Polymers Flashcards
What’s the difference between thermosetting polymers, thermoplastics and composites.
Thermoset plastics undergo a chemical change and cannot be reheated and shaped where as thermoplastics can be reshaped by heat. Composites are made from multiple components.
4 examples of thermosetting polymers
Urea formaldehyde, epoxy resin, polyester and silicone.
3 examples of thermoplastics
Acrylic, high density polyethylene and polyethylene terephthalate.
2 examples of composites
Glass reinforced plastic and carbon fibre plastic.
Urea formaldehyde- properties and uses
High tensile strength, high heat-distortion temperature, low water absorption, mould shrinkage, high surface hardness, elongation at break, and volume resistance.
Adhesives, plug sockets, desk lamps and fabrics.
Urea formaldehyde- advantages and disadvantages
Low cost, ease of use under a variety of curing conditions, low cure temperatures, water-solubility, water-resistance, resistance to microorganisms and abrasion, hardness, excellent thermal properties and lack of colour.
UF can release formaldehyde, a potential carcinogen, especially when exposed to high temperatures. Low thermal stability – UF has a low glass transition temperature, which limits its use in high-temperature applications.
Epoxy resins- properties and uses
Resistant to chemicals, heat resistant, adhesion to variety of substances, high tensile compression and bend strengths. Low shrinkage, high electrical insulation and corrosion resistant.
Coating composites for electrical items and filling gaps in materials.
Epoxy resins- advantages and disadvantages
Help increase the lifespan of buildings by improving the durability of the structural parts, engineering adhesives and paints. Epoxy resins provide a protective layer that separates food and drinks from the metal used to make their cans.
Long curing time, messy application, potential harm to health, and higher cost compared to other adhesives.
Polyester- properties and uses
Strong , resilient and durable, resistant to shrinking and stretching, resistant to several chemicals. Dries quickly, can be recycled, resistant to abrasions.
Bottles, films, tarpaulin, sails (Dacron), canoes, liquid crystal displays, holograms, filters, dielectric film for capacitors, film insulation for cable, and insulating tapes.
Polyester- advantages and disadvantages
Strength, flexibility, moisture resistance, ease of care, and low cost.
High energy and water consumption, pollution, and inability to biodegrade.
Silicone- properties and uses
Fine electrical properties, good chemical stability and flame retardancy, and superior resistance to heat and cold.
Sealants, adhesives, lubricants, medicine, cooking utensils, thermal insulation, and electrical insulation.
Silicone- advantages and disadvantages
Last longer, spread better, stay flexible or rigid, and withstand extreme temperatures or humidity.
Tear strength meaning it is susceptible to breakage.
Acrylic- properties and uses
Strong, stiff, transparent and lightweight.

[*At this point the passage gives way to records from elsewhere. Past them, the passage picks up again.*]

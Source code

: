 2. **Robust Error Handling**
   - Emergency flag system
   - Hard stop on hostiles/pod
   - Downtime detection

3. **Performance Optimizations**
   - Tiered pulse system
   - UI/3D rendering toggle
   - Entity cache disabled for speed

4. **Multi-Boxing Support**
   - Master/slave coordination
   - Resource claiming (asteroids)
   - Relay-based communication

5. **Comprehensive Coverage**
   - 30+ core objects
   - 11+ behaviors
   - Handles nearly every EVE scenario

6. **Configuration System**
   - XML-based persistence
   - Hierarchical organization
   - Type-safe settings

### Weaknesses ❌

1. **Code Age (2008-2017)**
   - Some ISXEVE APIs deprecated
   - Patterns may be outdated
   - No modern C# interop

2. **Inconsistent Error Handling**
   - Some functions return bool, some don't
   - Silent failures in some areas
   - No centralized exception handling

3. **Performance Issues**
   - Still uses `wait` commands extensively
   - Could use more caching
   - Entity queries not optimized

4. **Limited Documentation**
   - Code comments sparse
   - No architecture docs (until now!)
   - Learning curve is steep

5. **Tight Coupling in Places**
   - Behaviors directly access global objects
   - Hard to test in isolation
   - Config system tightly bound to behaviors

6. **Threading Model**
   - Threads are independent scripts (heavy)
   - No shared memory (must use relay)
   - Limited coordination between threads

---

Plus hard, durable and a good electrical insulator. Also has a good strength to weight ratio. Acrylic can withstand extreme weather and chemicals.
Acrylic can be used for shop signage or a glass substitute. Also in storage boxes and crates, car lights or CD cases.
Acrylic- advantages and disadvantages
Acrylic is easy to shape, highly transparent, easy to clean and maintain. It is also stronger than glass whilst being lighter, plus an affordable substitute. Acrylic is also 100% recyclable.
Brittle so it can easily break or scratch. Cracks are easily formed and acrylic is prone to splintering.
High density polyethylene- properties and uses
High density polyethylene has good impact strength and is resistant to chemicals. Due to its water barrier it can float and the products created from HDPE are very easy to maintain (easily washed). It’s a good electrical insulator and flexible.
HDPE is used for water tanks, water pipes, bowls, thin packaging sheets and household bottles for either edible items or chemicals.